À la Foire agricole, il est compréhensible de dire que la France a besoin d’agriculteurs comme au bord de la mer d’affirmer qu’on ne peut se passer de marins pêcheurs.

Mais vouloir faire croire aux Français qu’on ne peut espérer que si l’on a une religion, au vingt-et-unième siècle, c’est un peu fort. Nicoullaud cite la déclaration de la Loi de 1905: «La République assure la liberté de conscience. Elle garantit le libre exercice des cultes. Elle ne reconnaît, ni ne subventionne aucun culte.» Et il conclut: «Serions-nous capable d’écrire et de faire voter ces phrases simples et fortes aujourd’hui?» On pourrait également se demander combien de pays dans le monde seraient prêts à y souscrire?
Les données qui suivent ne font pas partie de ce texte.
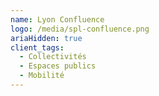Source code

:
 ```yaml
---
name: Lyon Confluence
logo: /media/spl-confluence.png
ariaHidden: true
client_tags:
  - Collectivités
  - Espaces publics
  - Mobilité
---
```

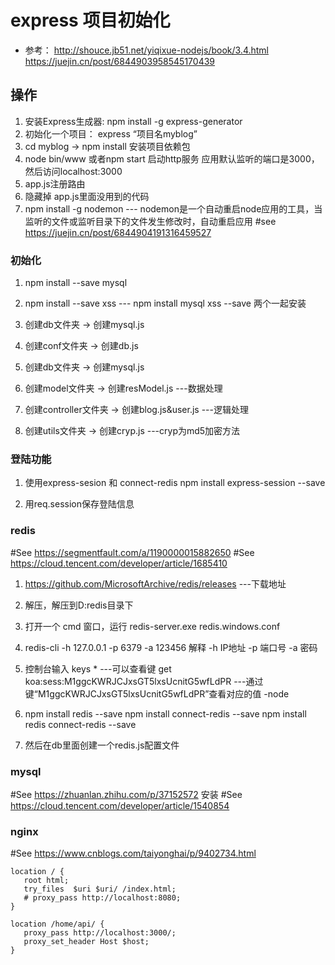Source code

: # express 项目初始化
- 参考：  http://shouce.jb51.net/yiqixue-nodejs/book/3.4.html
         https://juejin.cn/post/6844903958545170439

## 操作
1. 安装Express生成器: npm install -g express-generator
2. 初始化一个项目： express “项目名myblog”
3. cd myblog  -> npm install 安装项目依赖包
4. node bin/www 或者npm start 启动http服务
   应用默认监听的端口是3000，然后访问localhost:3000
5. app.js注册路由 
6. 隐藏掉 app.js里面没用到的代码
7. npm install -g nodemon    --- nodemon是一个自动重启node应用的工具，当监听的文件或监听目录下的文件发生修改时，自动重启应用
   #see https://juejin.cn/post/6844904191316459527

### 初始化
1. npm install --save mysql 
2. npm install --save xss    --- npm install mysql xss --save 两个一起安装

3. 创建db文件夹 -> 创建mysql.js
4. 创建conf文件夹 -> 创建db.js
5. 创建db文件夹 -> 创建mysql.js
6. 创建model文件夹  -> 创建resModel.js   ---数据处理
7. 创建controller文件夹  ->  创建blog.js&user.js   ---逻辑处理
8. 创建utils文件夹 ->  创建cryp.js       ---cryp为md5加密方法

### 登陆功能
1. 使用express-sesion 和 connect-redis
   npm install express-session --save

2. 用req.session保存登陆信息

### redis
#See  https://segmentfault.com/a/1190000015882650
#See      https://cloud.tencent.com/developer/article/1685410
1. https://github.com/MicrosoftArchive/redis/releases  ---下载地址
2. 解压，解压到D:redis目录下
3. 打开一个 cmd 窗口，运行 redis-server.exe redis.windows.conf

4. redis-cli -h 127.0.0.1 -p 6379 -a 123456
       解释  -h IP地址 -p 端口号 -a 密码
5. 控制台输入 keys *    ---可以查看键
   get koa:sess:M1ggcKWRJCJxsGT5lxsUcnitG5wfLdPR    ---通过键“M1ggcKWRJCJxsGT5lxsUcnitG5wfLdPR”查看对应的值
-node
4. npm install redis --save
   npm install connect-redis --save
   npm install redis connect-redis --save
5. 然后在db里面创建一个redis.js配置文件

### mysql
#See https://zhuanlan.zhihu.com/p/37152572 安装
#See https://cloud.tencent.com/developer/article/1540854

### nginx
#See https://www.cnblogs.com/taiyonghai/p/9402734.html

```
location / {
   root html;
   try_files  $uri $uri/ /index.html;
   # proxy_pass http://localhost:8080;
}

location /home/api/ {
   proxy_pass http://localhost:3000/;
   proxy_set_header Host $host;
}
        
```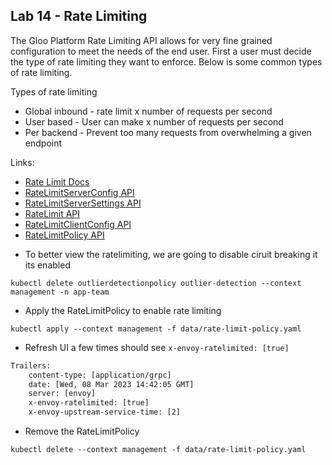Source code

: ## Lab 14 - Rate Limiting <a name="lab-14---rate-limiting-"></a>


The Gloo Platform Rate Limiting API allows for very fine grained configuration to meet the needs of the end user. First a user must decide the type of rate limiting they want to enforce. Below is some common types of rate limiting.

Types of rate limiting
* Global inbound - rate limit x number of requests per second
* User based - User can make x number of requests per second
* Per backend - Prevent too many requests from overwhelming a given endpoint

Links:
  - [Rate Limit Docs](https://docs.solo.io/gloo-mesh-enterprise/latest/policies/rate-limit/)
  - [RateLimitServerConfig API](https://docs.solo.io/gloo-mesh-enterprise/latest/reference/api/ratelimit_server_config/#ratelimitserverconfigspec)
  - [RateLimitServerSettings API](https://docs.solo.io/gloo-mesh-enterprise/latest/reference/api/ratelimit_server_settings/)
  - [RateLimit API](https://docs.solo.io/gloo-mesh-enterprise/latest/reference/api/ratelimit/)
  - [RateLimitClientConfig API](https://docs.solo.io/gloo-mesh-enterprise/latest/reference/api/ratelimit_client_config/)
  - [RateLimitPolicy API](https://docs.solo.io/gloo-mesh-enterprise/latest/reference/api/ratelimit_policy/)

* To better view the ratelimiting, we are going to disable ciruit breaking it its enabled
```shell
kubectl delete outlierdetectionpolicy outlier-detection --context management -n app-team
```

* Apply the RateLimitPolicy to enable rate limiting
```shell
kubectl apply --context management -f data/rate-limit-policy.yaml
```

* Refresh UI a few times should see `x-envoy-ratelimited: [true]`
```txt
Trailers:
    content-type: [application/grpc]
    date: [Wed, 08 Mar 2023 14:42:05 GMT]
    server: [envoy]
    x-envoy-ratelimited: [true]
    x-envoy-upstream-service-time: [2]
```

* Remove the RateLimitPolicy
```shell
kubectl delete --context management -f data/rate-limit-policy.yaml
```
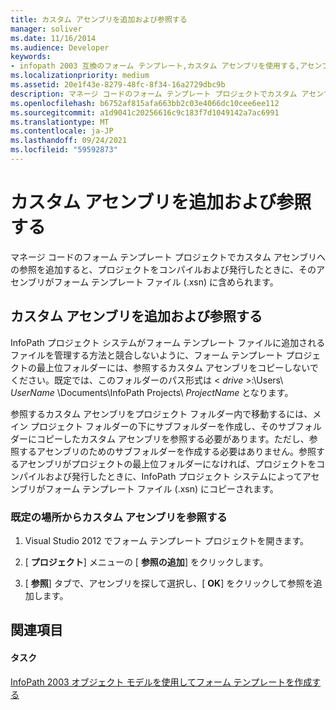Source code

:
 ```yaml
---
title: カスタム アセンブリを追加および参照する
manager: soliver
ms.date: 11/16/2014
ms.audience: Developer
keywords:
- infopath 2003 互換のフォーム テンプレート,カスタム アセンブリを使用する,アセンブリ [InfoPath 2007],InfoPath 2003 オブジェクト モデルを使用してカスタムを追加する
ms.localizationpriority: medium
ms.assetid: 20e1f43e-8279-48fc-8f34-16a2729dbc9b
description: マネージ コードのフォーム テンプレート プロジェクトでカスタム アセンブリへの参照を追加すると、プロジェクトをコンパイルおよび発行したときに、そのアセンブリがフォーム テンプレート ファイル (.xsn) に含められます。
ms.openlocfilehash: b6752af815afa663bb2c03e4066dc10cee6ee112
ms.sourcegitcommit: a1d9041c20256616c9c183f7d1049142a7ac6991
ms.translationtype: MT
ms.contentlocale: ja-JP
ms.lasthandoff: 09/24/2021
ms.locfileid: "59592873"
---
```

# <a name="add-and-reference-custom-assemblies"></a>カスタム アセンブリを追加および参照する

マネージ コードのフォーム テンプレート プロジェクトでカスタム アセンブリへの参照を追加すると、プロジェクトをコンパイルおよび発行したときに、そのアセンブリがフォーム テンプレート ファイル (.xsn) に含められます。
  
## <a name="add-and-reference-a-custom-assembly"></a>カスタム アセンブリを追加および参照する

InfoPath プロジェクト システムがフォーム テンプレート ファイルに追加されるファイルを管理する方法と競合しないように、フォーム テンプレート プロジェクトの最上位フォルダーには、参照するカスタム アセンブリをコピーしないでください。既定では、このフォルダーのパス形式は < *drive*  >:\Users\  *UserName*  \Documents\InfoPath Projects\  *ProjectName*  となります。 
  
参照するカスタム アセンブリをプロジェクト フォルダー内で移動するには、メイン プロジェクト フォルダーの下にサブフォルダーを作成し、そのサブフォルダーにコピーしたカスタム アセンブリを参照する必要があります。ただし、参照するアセンブリのためのサブフォルダーを作成する必要はありません。参照するアセンブリがプロジェクトの最上位フォルダーになければ、プロジェクトをコンパイルおよび発行したときに、InfoPath プロジェクト システムによってアセンブリがフォーム テンプレート ファイル (.xsn) にコピーされます。
  
### <a name="reference-a-custom-assembly-from-its-default-location"></a>既定の場所からカスタム アセンブリを参照する

1. Visual Studio 2012 でフォーム テンプレート プロジェクトを開きます。
    
2. [ **プロジェクト**] メニューの [ **参照の追加**] をクリックします。
    
3. [ **参照**] タブで、アセンブリを探して選択し、[ **OK**] をクリックして参照を追加します。 
    
## <a name="see-also"></a>関連項目

#### <a name="tasks"></a>タスク

[InfoPath 2003 オブジェクト モデルを使用してフォーム テンプレートを作成する](how-to-create-a-form-template-using-the-infopath-2003-object-model.md)

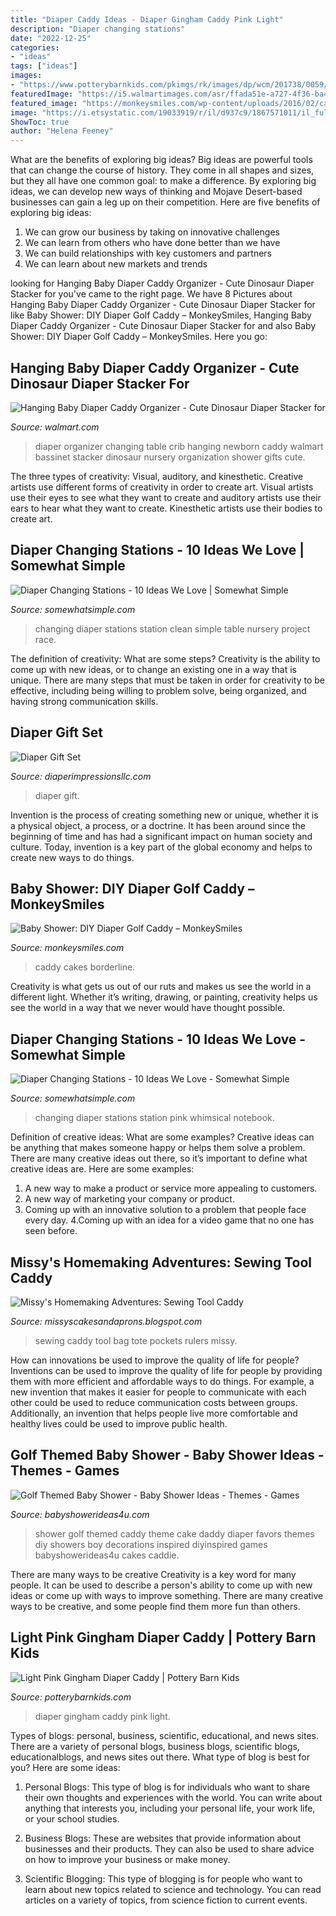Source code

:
```yaml
---
title: "Diaper Caddy Ideas - Diaper Gingham Caddy Pink Light"
description: "Diaper changing stations"
date: "2022-12-25"
categories:
- "ideas"
tags: ["ideas"]
images:
- "https://www.potterybarnkids.com/pkimgs/rk/images/dp/wcm/201738/0059/light-pink-gingham-diaper-caddy-m.jpg"
featuredImage: "https://i5.walmartimages.com/asr/ffada51e-a727-4f36-ba4d-553fa6f0e840.6814f03941e6c014e00fdb6c0fb22927.jpeg"
featured_image: "https://monkeysmiles.com/wp-content/uploads/2016/02/caddy.jpg"
image: "https://i.etsystatic.com/19033919/r/il/d937c9/1867571011/il_fullxfull.1867571011_qhxm.jpg"
ShowToc: true
author: "Helena Feeney"
---
```



What are the benefits of exploring big ideas?
Big ideas are powerful tools that can change the course of history. They come in all shapes and sizes, but they all have one common goal: to make a difference. By exploring big ideas, we can develop new ways of thinking and Mojave Desert-based businesses can gain a leg up on their competition. Here are five benefits of exploring big ideas: 
1. We can grow our business by taking on innovative challenges
2. We can learn from others who have done better than we have
3. We can build relationships with key customers and partners
4. We can learn about new markets and trends

	

		
looking for Hanging Baby Diaper Caddy Organizer - Cute Dinosaur Diaper Stacker for you've came to the right page. We have 8 Pictures about Hanging Baby Diaper Caddy Organizer - Cute Dinosaur Diaper Stacker for like Baby Shower: DIY Diaper Golf Caddy – MonkeySmiles, Hanging Baby Diaper Caddy Organizer - Cute Dinosaur Diaper Stacker for and also Baby Shower: DIY Diaper Golf Caddy – MonkeySmiles. Here you go:
		
    
## Hanging Baby Diaper Caddy Organizer - Cute Dinosaur Diaper Stacker For

<img loading=lazy src="https://i5.walmartimages.com/asr/ffada51e-a727-4f36-ba4d-553fa6f0e840.6814f03941e6c014e00fdb6c0fb22927.jpeg" onerror="this.onerror=null;this.src='https://tse4.mm.bing.net/th?id=OIP.hz5J-zsHCCrwctMyyQRU1QHaHa&amp;pid=15.1';" alt="Hanging Baby Diaper Caddy Organizer - Cute Dinosaur Diaper Stacker for">

_Source: walmart.com_

>diaper organizer changing table crib hanging newborn caddy walmart bassinet stacker dinosaur nursery organization shower gifts cute. 

	

The three types of creativity: Visual, auditory, and kinesthetic.
Creative artists use different forms of creativity in order to create art. Visual artists use their eyes to see what they want to create and auditory artists use their ears to hear what they want to create. Kinesthetic artists use their bodies to create art.

    
## Diaper Changing Stations - 10 Ideas We Love | Somewhat Simple

<img loading=lazy src="https://www.somewhatsimple.com/wp-content/uploads/2017/02/diaper-changing-stations-3.jpg" onerror="this.onerror=null;this.src='https://tse4.mm.bing.net/th?id=OIP.0bKJGIwpJr_ZDlqUzhY3hAHaFS&amp;pid=15.1';" alt="Diaper Changing Stations - 10 Ideas We Love | Somewhat Simple">

_Source: somewhatsimple.com_

>changing diaper stations station clean simple table nursery project race. 

	

The definition of creativity: What are some steps?
Creativity is the ability to come up with new ideas, or to change an existing one in a way that is unique. There are many steps that must be taken in order for creativity to be effective, including being willing to problem solve, being organized, and having strong communication skills.

    
## Diaper Gift Set

<img loading=lazy src="https://i.etsystatic.com/19033919/r/il/d937c9/1867571011/il_fullxfull.1867571011_qhxm.jpg" onerror="this.onerror=null;this.src='https://tse1.mm.bing.net/th?id=OIP.f9VJWT442of1XguluRxg9QHaGp&amp;pid=15.1';" alt="Diaper Gift Set">

_Source: diaperimpressionsllc.com_

>diaper gift. 

	

Invention is the process of creating something new or unique, whether it is a physical object, a process, or a doctrine. It has been around since the beginning of time and has had a significant impact on human society and culture. Today, invention is a key part of the global economy and helps to create new ways to do things.

    
## Baby Shower: DIY Diaper Golf Caddy – MonkeySmiles

<img loading=lazy src="https://monkeysmiles.com/wp-content/uploads/2016/02/caddy.jpg" onerror="this.onerror=null;this.src='https://tse4.mm.bing.net/th?id=OIP.ZTbuGDfl1XUgQDB36FwbswHaFk&amp;pid=15.1';" alt="Baby Shower: DIY Diaper Golf Caddy – MonkeySmiles">

_Source: monkeysmiles.com_

>caddy cakes borderline. 

	

Creativity is what gets us out of our ruts and makes us see the world in a different light. Whether it’s writing, drawing, or painting, creativity helps us see the world in a way that we never would have thought possible.

    
## Diaper Changing Stations - 10 Ideas We Love - Somewhat Simple

<img loading=lazy src="http://www.somewhatsimple.com/wp-content/uploads/2017/02/diaper-changing-stations-1.jpg" onerror="this.onerror=null;this.src='https://tse1.mm.bing.net/th?id=OIP.RHuU0xG8abeoXvQp6GkuPQHaFS&amp;pid=15.1';" alt="Diaper Changing Stations - 10 Ideas We Love - Somewhat Simple">

_Source: somewhatsimple.com_

>changing diaper stations station pink whimsical notebook. 

	

Definition of creative ideas: What are some examples?
Creative ideas can be anything that makes someone happy or helps them solve a problem. There are many creative ideas out there, so it’s important to define what creative ideas are. Here are some examples:
1. A new way to make a product or service more appealing to customers.
2. A new way of marketing your company or product.
3. Coming up with an innovative solution to a problem that people face every day.
4.Coming up with an idea for a video game that no one has seen before.

    
## Missy&#039;s Homemaking Adventures: Sewing Tool Caddy

<img loading=lazy src="https://3.bp.blogspot.com/-NTV6OalCzbw/UYAILaBecZI/AAAAAAAAH9A/9gsGKvez9oc/s1600/pockets9.JPG" onerror="this.onerror=null;this.src='https://tse4.mm.bing.net/th?id=OIP.-HpIc77J5y8tDKZHgyL2ewHaG2&amp;pid=15.1';" alt="Missy&#039;s Homemaking Adventures: Sewing Tool Caddy">

_Source: missyscakesandaprons.blogspot.com_

>sewing caddy tool bag tote pockets rulers missy. 

	

How can innovations be used to improve the quality of life for people?
Inventions can be used to improve the quality of life for people by providing them with more efficient and affordable ways to do things. For example, a new invention that makes it easier for people to communicate with each other could be used to reduce communication costs between groups. Additionally, an invention that helps people live more comfortable and healthy lives could be used to improve public health.

    
## Golf Themed Baby Shower - Baby Shower Ideas - Themes - Games

<img loading=lazy src="http://www.babyshowerideas4u.com/wp-content/uploads/2014/05/golf-themed-baby-shower-ideas-daddys-little-caddy-golf-themed-diaper-cake.jpg" onerror="this.onerror=null;this.src='https://tse3.mm.bing.net/th?id=OIP.YVQeGNWvQU22pyhdhMGkzwHaHa&amp;pid=15.1';" alt="Golf Themed Baby Shower - Baby Shower Ideas - Themes - Games">

_Source: babyshowerideas4u.com_

>shower golf themed caddy theme cake daddy diaper favors themes diy showers boy decorations inspired diyinspired games babyshowerideas4u cakes caddie. 

	

There are many ways to be creative
Creativity is a key word for many people. It can be used to describe a person's ability to come up with new ideas or come up with ways to improve something. There are many creative ways to be creative, and some people find them more fun than others.

    
## Light Pink Gingham Diaper Caddy | Pottery Barn Kids

<img loading=lazy src="https://www.potterybarnkids.com/pkimgs/rk/images/dp/wcm/201738/0059/light-pink-gingham-diaper-caddy-m.jpg" onerror="this.onerror=null;this.src='https://tse4.mm.bing.net/th?id=OIP.6d_Bm79oGlwJezB_i1B0CAHaGi&amp;pid=15.1';" alt="Light Pink Gingham Diaper Caddy | Pottery Barn Kids">

_Source: potterybarnkids.com_

>diaper gingham caddy pink light. 

	

Types of blogs: personal, business, scientific, educational, and news sites.
There are a variety of personal blogs, business blogs, scientific blogs, educationalblogs, and news sites out there. What type of blog is best for you? Here are some ideas:
1. Personal Blogs: This type of blog is for individuals who want to share their own thoughts and experiences with the world. You can write about anything that interests you, including your personal life, your work life, or your school studies.

2. Business Blogs: These are websites that provide information about businesses and their products. They can also be used to share advice on how to improve your business or make money.

3. Scientific Blogging: This type of blogging is for people who want to learn about new topics related to science and technology. You can read articles on a variety of topics, from science fiction to current events.


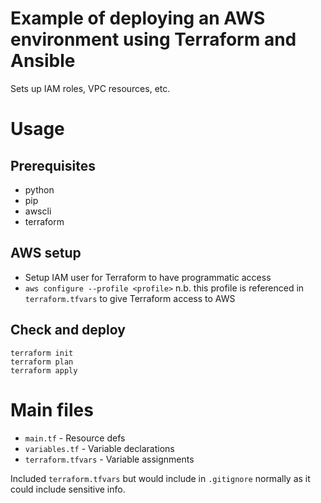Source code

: # Example of deploying an AWS environment using Terraform and Ansible

Sets up IAM roles, VPC resources, etc.

# Usage

## Prerequisites

* python
* pip
* awscli
* terraform

## AWS setup

* Setup IAM user for Terraform to have programmatic access
* `aws configure --profile <profile>` n.b. this profile is referenced in `terraform.tfvars` to give Terraform access to AWS

## Check and deploy

```
terraform init
terraform plan
terraform apply
```

# Main files

* `main.tf` - Resource defs
* `variables.tf` - Variable declarations
* `terraform.tfvars` - Variable assignments

Included `terraform.tfvars` but would include in `.gitignore` normally as it could include sensitive info.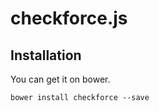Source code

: # checkforce.js

## Installation

You can get it on bower.

```
bower install checkforce --save
```
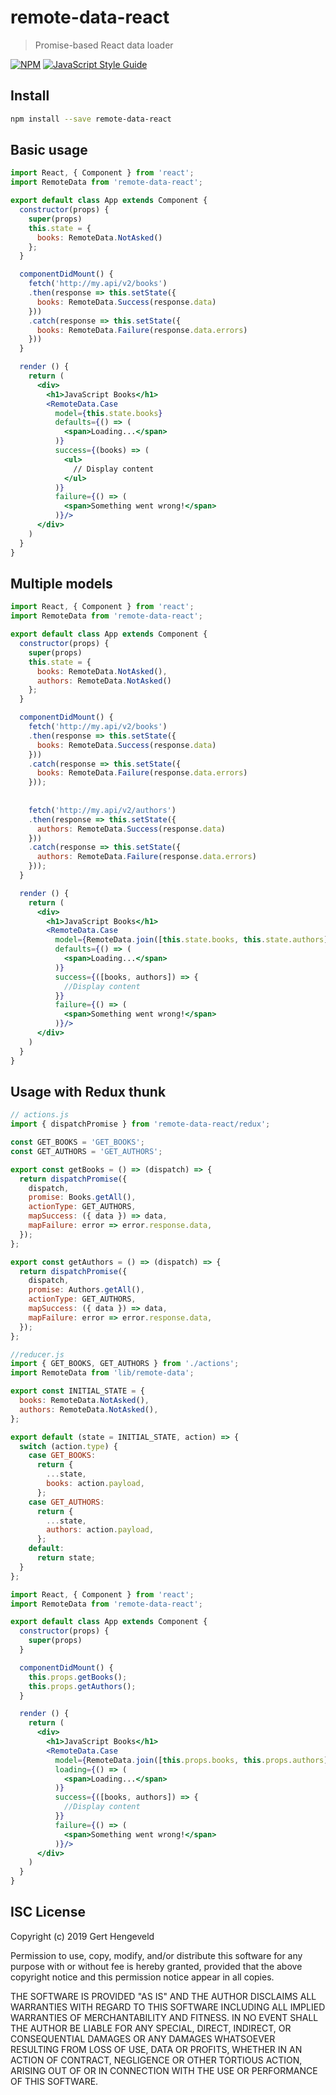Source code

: # remote-data-react

>  Promise-based React data loader

[![NPM](https://img.shields.io/npm/v/remote-data-react.svg)](https://www.npmjs.com/package/remote-data-react) [![JavaScript Style Guide](https://img.shields.io/badge/code_style-standard-brightgreen.svg)](https://standardjs.com)

## Install

```bash
npm install --save remote-data-react
```

## Basic usage

```jsx
import React, { Component } from 'react';
import RemoteData from 'remote-data-react';

export default class App extends Component {
  constructor(props) {
    super(props)
    this.state = {
      books: RemoteData.NotAsked()
    };
  }

  componentDidMount() {
    fetch('http://my.api/v2/books')
    .then(response => this.setState({
      books: RemoteData.Success(response.data)
    }))
    .catch(response => this.setState({
      books: RemoteData.Failure(response.data.errors)
    }))
  }

  render () {
    return (
      <div>
        <h1>JavaScript Books</h1>
        <RemoteData.Case
          model={this.state.books}
          defaults={() => (
            <span>Loading...</span>
          )}
          success={(books) => (
            <ul>
              // Display content
            </ul>
          )}
          failure={() => (
            <span>Something went wrong!</span>
          )}/>
      </div>
    )
  }
}
```

## Multiple models

```jsx
import React, { Component } from 'react';
import RemoteData from 'remote-data-react';

export default class App extends Component {
  constructor(props) {
    super(props)
    this.state = {
      books: RemoteData.NotAsked(),
      authors: RemoteData.NotAsked()
    };
  }

  componentDidMount() {
    fetch('http://my.api/v2/books')
    .then(response => this.setState({
      books: RemoteData.Success(response.data)
    }))
    .catch(response => this.setState({
      books: RemoteData.Failure(response.data.errors)
    }));
    
    
    fetch('http://my.api/v2/authors')
    .then(response => this.setState({
      authors: RemoteData.Success(response.data)
    }))
    .catch(response => this.setState({
      authors: RemoteData.Failure(response.data.errors)
    }));
  }

  render () {
    return (
      <div>
        <h1>JavaScript Books</h1>
        <RemoteData.Case
          model={RemoteData.join([this.state.books, this.state.authors])}
          defaults={() => (
            <span>Loading...</span>
          )}
          success={([books, authors]) => {
            //Display content
          }}
          failure={() => (
            <span>Something went wrong!</span>
          )}/>
      </div>
    )
  }
}
```

## Usage with Redux thunk

```js
// actions.js
import { dispatchPromise } from 'remote-data-react/redux';

const GET_BOOKS = 'GET_BOOKS';
const GET_AUTHORS = 'GET_AUTHORS';

export const getBooks = () => (dispatch) => {
  return dispatchPromise({
    dispatch,
    promise: Books.getAll(),
    actionType: GET_AUTHORS,
    mapSuccess: ({ data }) => data,
    mapFailure: error => error.response.data,
  });
};

export const getAuthors = () => (dispatch) => {
  return dispatchPromise({
    dispatch,
    promise: Authors.getAll(),
    actionType: GET_AUTHORS,
    mapSuccess: ({ data }) => data,
    mapFailure: error => error.response.data,
  });
};
```

```js
//reducer.js
import { GET_BOOKS, GET_AUTHORS } from './actions';
import RemoteData from 'lib/remote-data';

export const INITIAL_STATE = {
  books: RemoteData.NotAsked(),
  authors: RemoteData.NotAsked(),
};

export default (state = INITIAL_STATE, action) => {
  switch (action.type) {
    case GET_BOOKS:
      return {
        ...state,
        books: action.payload,
      };
    case GET_AUTHORS:
      return {
        ...state,
        authors: action.payload,
      };
    default:
      return state;
  }
};
```

```jsx
import React, { Component } from 'react';
import RemoteData from 'remote-data-react';

export default class App extends Component {
  constructor(props) {
    super(props)
  }

  componentDidMount() {
    this.props.getBooks();
    this.props.getAuthors();
  }

  render () {
    return (
      <div>
        <h1>JavaScript Books</h1>
        <RemoteData.Case
          model={RemoteData.join([this.props.books, this.props.authors])}
          loading={() => (
            <span>Loading...</span>
          )}
          success={([books, authors]) => {
            //Display content
          }}
          failure={() => (
            <span>Something went wrong!</span>
          )}/>
      </div>
    )
  }
}
```

## ISC License

Copyright (c) 2019 Gert Hengeveld

Permission to use, copy, modify, and/or distribute this software for any
purpose with or without fee is hereby granted, provided that the above
copyright notice and this permission notice appear in all copies.

THE SOFTWARE IS PROVIDED "AS IS" AND THE AUTHOR DISCLAIMS ALL WARRANTIES
WITH REGARD TO THIS SOFTWARE INCLUDING ALL IMPLIED WARRANTIES OF
MERCHANTABILITY AND FITNESS. IN NO EVENT SHALL THE AUTHOR BE LIABLE FOR
ANY SPECIAL, DIRECT, INDIRECT, OR CONSEQUENTIAL DAMAGES OR ANY DAMAGES
WHATSOEVER RESULTING FROM LOSS OF USE, DATA OR PROFITS, WHETHER IN AN
ACTION OF CONTRACT, NEGLIGENCE OR OTHER TORTIOUS ACTION, ARISING OUT OF
OR IN CONNECTION WITH THE USE OR PERFORMANCE OF THIS SOFTWARE.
Autre question: une fois touchés, les scrofuleux de la politique moderne sont-ils immédiatement guéris après imposition des mains? Il faut évidemment ajouter que Nicolas Sarkozy est fortement incité à écouter les messages de Dieu, quand on se rappelle que c’est LUI qui a ordonné à Bush d’attaquer l’Afghanistan, puis l’Irak, avec l’éclatant succès que l’on sait.

C’est encore LUI qui fait régner l’ordre en Iran, au Tchad, au Soudan et ailleurs dans le monde. Alors pourquoi pas en France?